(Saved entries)
◆ ◆ ◆ ◆ ◆ ◆ ◆
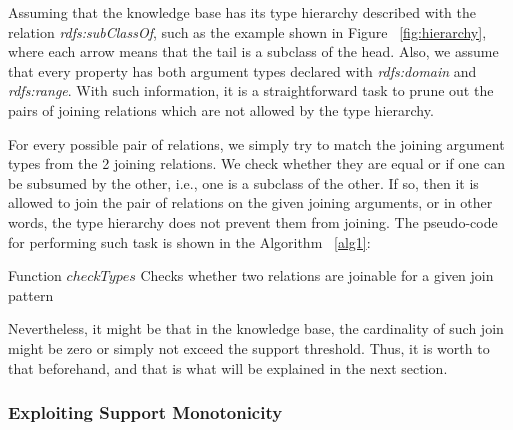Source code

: Assuming that the knowledge base has its type hierarchy described with the relation \emph{rdfs:subClassOf}, such as
the
example shown in Figure ~\ref{fig:hierarchy}, where each arrow means that the tail is a subclass of the head. Also,
we assume that every property has both argument types declared with \emph{rdfs:domain} and \emph{rdfs:range}. With
such information, it is a straightforward task to prune out the pairs of joining relations which are not allowed by
the type hierarchy.    

For every possible pair of relations, we simply try to match the joining argument types from the 2 joining relations.
We
check whether they are equal or if one can be subsumed by the other, i.e., one is a subclass of the other. If so, then
it is allowed to join the pair of relations on the given joining arguments, or in other words, the type hierarchy does
not prevent them from joining. The pseudo-code for performing such task is shown in the Algorithm ~\ref{alg1}:

\begin{algorithm}[h!]
  \caption{Function $checkTypes$ \newline Checks whether two relations are joinable for a given join pattern}
 \label{alg1}
   {
  }
   {
  }
\end{algorithm}

Nevertheless, it might be that in the knowledge base, the cardinality of such join might be zero or simply not exceed
the support threshold. Thus, it is worth to that beforehand, and that is what will be explained in the next section.

\subsubsection{Exploiting Support Monotonicity}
◆ ◆ ◆ ◆ ◆ ◆ ◆
**Task:**
Please give again the lines above between the line holding "Checks whether two" and the line holding "Nevertheless, it might", inclusive, exactly as they are and with nothing added.

**Exercise response:**
  \caption{Function $checkTypes$ \newline Checks whether two relations are joinable for a given join pattern}
 \label{alg1}
   {
  }
   {
  }
\end{algorithm}

Nevertheless, it might be that in the knowledge base, the cardinality of such join might be zero or simply not exceed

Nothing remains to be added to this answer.